Lithops do not need to be fertilized. They will thrive without any feeding. If you feed, use a fertilizer with high potassium and low nitrogen levels.
Lithops will happily stay in the same pot for several decades. The common reason for repotting is to divide the plants or allow growing space for clusters. Repot only when the Lithops growing season starts. Be very careful not to damage the roots in the process. Damaged roots can cause death to the plant.
How to Propagate Lithops
Lithops are most often grown from seeds. If you have multi-headed plants, they can also be propagated by division.
Saw the seeds during the summer in a pot with a commercial seed growing mix or well-drained soil mix. Cover the seeds with a very thin layer of fine sand. Place the pot in a sunny spot and keep the soil moist until the seeds germinate. The first seeds will germinate in a few weeks but do not expect all to germinate at the same time. Some seeds can take up to a year to germinate. Reduce watering gradually as the seedlings grow. When they are 2 to 3 months old, give them about 5 hours of sunlight per day, and let the soil dry out between waterings. The seedlings can be transplanted when they are about a year old.
If your Lithops has grown into a cluster, it can be propagated by division. Remove the plant from its pot, carefully cut through the roots, and replant the heads in individual pots.
Pests and Diseases of Lithops
Overwatering is the most common cause of Lithops failure. They may get a few pests and several fungal diseases.

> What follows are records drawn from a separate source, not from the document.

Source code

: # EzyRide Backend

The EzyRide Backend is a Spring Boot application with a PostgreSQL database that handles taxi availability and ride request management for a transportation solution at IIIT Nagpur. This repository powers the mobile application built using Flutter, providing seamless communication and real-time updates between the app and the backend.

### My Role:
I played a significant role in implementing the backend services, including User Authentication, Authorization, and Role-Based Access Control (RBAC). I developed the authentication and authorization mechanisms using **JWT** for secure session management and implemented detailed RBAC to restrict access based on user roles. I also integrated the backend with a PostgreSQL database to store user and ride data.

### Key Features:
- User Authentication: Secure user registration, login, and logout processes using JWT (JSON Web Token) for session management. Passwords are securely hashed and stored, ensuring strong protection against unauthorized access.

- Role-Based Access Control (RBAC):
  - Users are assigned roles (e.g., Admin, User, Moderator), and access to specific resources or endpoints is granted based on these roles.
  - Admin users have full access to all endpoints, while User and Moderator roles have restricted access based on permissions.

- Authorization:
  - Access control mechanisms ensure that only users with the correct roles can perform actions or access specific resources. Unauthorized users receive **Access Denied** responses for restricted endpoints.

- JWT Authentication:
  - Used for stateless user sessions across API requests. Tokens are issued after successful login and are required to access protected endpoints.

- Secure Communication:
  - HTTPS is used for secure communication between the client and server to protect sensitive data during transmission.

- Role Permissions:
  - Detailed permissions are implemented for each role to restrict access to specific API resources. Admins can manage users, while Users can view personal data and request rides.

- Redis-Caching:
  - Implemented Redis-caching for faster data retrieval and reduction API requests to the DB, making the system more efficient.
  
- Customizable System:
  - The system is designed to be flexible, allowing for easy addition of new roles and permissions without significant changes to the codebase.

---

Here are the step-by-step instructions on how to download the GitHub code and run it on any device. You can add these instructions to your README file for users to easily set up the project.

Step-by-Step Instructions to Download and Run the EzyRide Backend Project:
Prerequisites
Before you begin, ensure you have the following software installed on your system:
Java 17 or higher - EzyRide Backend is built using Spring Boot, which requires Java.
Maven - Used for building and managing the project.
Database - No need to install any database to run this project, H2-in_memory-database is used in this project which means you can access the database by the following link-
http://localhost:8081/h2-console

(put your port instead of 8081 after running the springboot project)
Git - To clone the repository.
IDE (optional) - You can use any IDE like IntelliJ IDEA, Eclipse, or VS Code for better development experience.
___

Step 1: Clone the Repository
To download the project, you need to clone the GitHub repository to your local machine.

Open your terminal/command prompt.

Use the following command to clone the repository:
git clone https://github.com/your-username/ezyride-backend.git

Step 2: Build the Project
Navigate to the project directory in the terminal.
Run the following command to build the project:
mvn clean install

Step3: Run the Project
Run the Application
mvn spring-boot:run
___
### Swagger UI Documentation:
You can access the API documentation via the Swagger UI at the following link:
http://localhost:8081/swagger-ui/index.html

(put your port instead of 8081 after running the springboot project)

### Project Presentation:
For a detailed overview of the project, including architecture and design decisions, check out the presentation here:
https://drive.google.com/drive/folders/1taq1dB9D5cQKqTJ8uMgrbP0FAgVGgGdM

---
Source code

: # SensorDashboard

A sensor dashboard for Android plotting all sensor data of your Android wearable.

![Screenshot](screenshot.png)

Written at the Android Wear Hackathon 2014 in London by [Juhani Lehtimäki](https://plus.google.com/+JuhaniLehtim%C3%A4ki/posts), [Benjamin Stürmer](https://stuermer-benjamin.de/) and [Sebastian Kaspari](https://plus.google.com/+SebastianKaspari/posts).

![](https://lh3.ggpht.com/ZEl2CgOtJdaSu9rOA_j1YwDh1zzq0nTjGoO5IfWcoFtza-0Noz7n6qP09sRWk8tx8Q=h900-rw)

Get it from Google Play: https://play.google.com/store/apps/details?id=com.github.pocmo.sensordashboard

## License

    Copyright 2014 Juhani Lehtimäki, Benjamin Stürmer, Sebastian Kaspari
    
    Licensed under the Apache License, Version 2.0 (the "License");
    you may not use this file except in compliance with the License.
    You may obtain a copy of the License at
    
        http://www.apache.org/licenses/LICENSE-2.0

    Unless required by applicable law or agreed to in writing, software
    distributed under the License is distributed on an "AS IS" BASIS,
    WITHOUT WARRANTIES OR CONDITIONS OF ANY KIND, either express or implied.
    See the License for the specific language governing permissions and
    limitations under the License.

Spider mites on Lithops are a common pest problem. They thrive in dry environments and usually live in the fissure between the leaves or between the old and new leaves. Small pale spots on the leaves are the first visible symptoms of a spider mite problem. It is hard to get rid of spider mites, but it is not impossible.
Isolate the infested plant away from other plants. Spray the leaves with pressure water to dislodge some of the spider mites. Neem oil is quite effective against spider mites. Insecticidal soap is also used to control spider mites.
Scales, mealybugs, aphids, and moisture gnats also occasionally attack Lithops.
The most common plant diseases typically have little to no impact on Lithops.
Toxicity of Lithops
Lithops are non-toxic and safe to have around children and pets. There are even some references to African children eating these plants to quench their thirst.